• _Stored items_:
........

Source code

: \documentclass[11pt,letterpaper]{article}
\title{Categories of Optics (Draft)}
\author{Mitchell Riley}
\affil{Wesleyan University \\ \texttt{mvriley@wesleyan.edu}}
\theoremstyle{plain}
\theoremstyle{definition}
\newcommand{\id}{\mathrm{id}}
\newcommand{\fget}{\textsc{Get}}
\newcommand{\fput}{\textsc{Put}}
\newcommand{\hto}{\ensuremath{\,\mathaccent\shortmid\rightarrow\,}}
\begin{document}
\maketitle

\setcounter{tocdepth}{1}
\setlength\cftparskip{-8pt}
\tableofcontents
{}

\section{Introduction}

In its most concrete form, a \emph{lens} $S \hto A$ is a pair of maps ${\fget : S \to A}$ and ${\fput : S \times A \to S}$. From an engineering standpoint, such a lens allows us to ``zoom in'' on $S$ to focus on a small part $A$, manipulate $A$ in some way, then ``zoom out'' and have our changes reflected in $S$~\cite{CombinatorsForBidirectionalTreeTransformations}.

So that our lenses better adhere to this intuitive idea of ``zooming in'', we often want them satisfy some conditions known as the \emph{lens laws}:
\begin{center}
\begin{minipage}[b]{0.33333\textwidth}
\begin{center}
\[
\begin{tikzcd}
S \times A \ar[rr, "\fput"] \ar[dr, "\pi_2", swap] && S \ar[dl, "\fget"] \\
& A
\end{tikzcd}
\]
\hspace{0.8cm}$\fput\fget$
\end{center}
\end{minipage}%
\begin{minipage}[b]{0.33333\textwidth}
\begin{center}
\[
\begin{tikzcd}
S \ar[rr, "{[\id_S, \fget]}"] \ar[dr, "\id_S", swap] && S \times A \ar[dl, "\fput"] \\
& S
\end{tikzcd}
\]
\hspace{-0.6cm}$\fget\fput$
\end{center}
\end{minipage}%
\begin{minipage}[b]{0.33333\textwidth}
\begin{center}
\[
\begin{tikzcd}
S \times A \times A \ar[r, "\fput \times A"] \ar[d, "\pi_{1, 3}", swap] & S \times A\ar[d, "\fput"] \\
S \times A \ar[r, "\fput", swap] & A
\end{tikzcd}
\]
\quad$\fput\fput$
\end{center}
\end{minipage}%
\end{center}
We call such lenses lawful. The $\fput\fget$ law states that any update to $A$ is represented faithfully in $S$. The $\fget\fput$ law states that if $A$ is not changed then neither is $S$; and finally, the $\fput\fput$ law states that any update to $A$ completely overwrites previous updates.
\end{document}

........

• _PROMPT_: All of the data needs to be printed once more, exactly.

• _RESPONSE TO THE EXERCISE_:
Source code

: \documentclass[11pt,letterpaper]{article}
\title{Categories of Optics (Draft)}
\author{Mitchell Riley}
\affil{Wesleyan University \\ \texttt{mvriley@wesleyan.edu}}
\theoremstyle{plain}
\theoremstyle{definition}
\newcommand{\id}{\mathrm{id}}
\newcommand{\fget}{\textsc{Get}}
\newcommand{\fput}{\textsc{Put}}
\newcommand{\hto}{\ensuremath{\,\mathaccent\shortmid\rightarrow\,}}
\begin{document}
\maketitle

\setcounter{tocdepth}{1}
\setlength\cftparskip{-8pt}
\tableofcontents
{}

\section{Introduction}

In its most concrete form, a \emph{lens} $S \hto A$ is a pair of maps ${\fget : S \to A}$ and ${\fput : S \times A \to S}$. From an engineering standpoint, such a lens allows us to ``zoom in'' on $S$ to focus on a small part $A$, manipulate $A$ in some way, then ``zoom out'' and have our changes reflected in $S$~\cite{CombinatorsForBidirectionalTreeTransformations}.

So that our lenses better adhere to this intuitive idea of ``zooming in'', we often want them satisfy some conditions known as the \emph{lens laws}:
\begin{center}
\begin{minipage}[b]{0.33333\textwidth}
\begin{center}
\[
\begin{tikzcd}
S \times A \ar[rr, "\fput"] \ar[dr, "\pi_2", swap] && S \ar[dl, "\fget"] \\
& A
\end{tikzcd}
\]
\hspace{0.8cm}$\fput\fget$
\end{center}
\end{minipage}%
\begin{minipage}[b]{0.33333\textwidth}
\begin{center}
\[
\begin{tikzcd}
S \ar[rr, "{[\id_S, \fget]}"] \ar[dr, "\id_S", swap] && S \times A \ar[dl, "\fput"] \\
& S
\end{tikzcd}
\]
\hspace{-0.6cm}$\fget\fput$
\end{center}
\end{minipage}%
\begin{minipage}[b]{0.33333\textwidth}
\begin{center}
\[
\begin{tikzcd}
S \times A \times A \ar[r, "\fput \times A"] \ar[d, "\pi_{1, 3}", swap] & S \times A\ar[d, "\fput"] \\
S \times A \ar[r, "\fput", swap] & A
\end{tikzcd}
\]
\quad$\fput\fput$
\end{center}
\end{minipage}%
\end{center}
We call such lenses lawful. The $\fput\fget$ law states that any update to $A$ is represented faithfully in $S$. The $\fget\fput$ law states that if $A$ is not changed then neither is $S$; and finally, the $\fput\fput$ law states that any update to $A$ completely overwrites previous updates.
\end{document}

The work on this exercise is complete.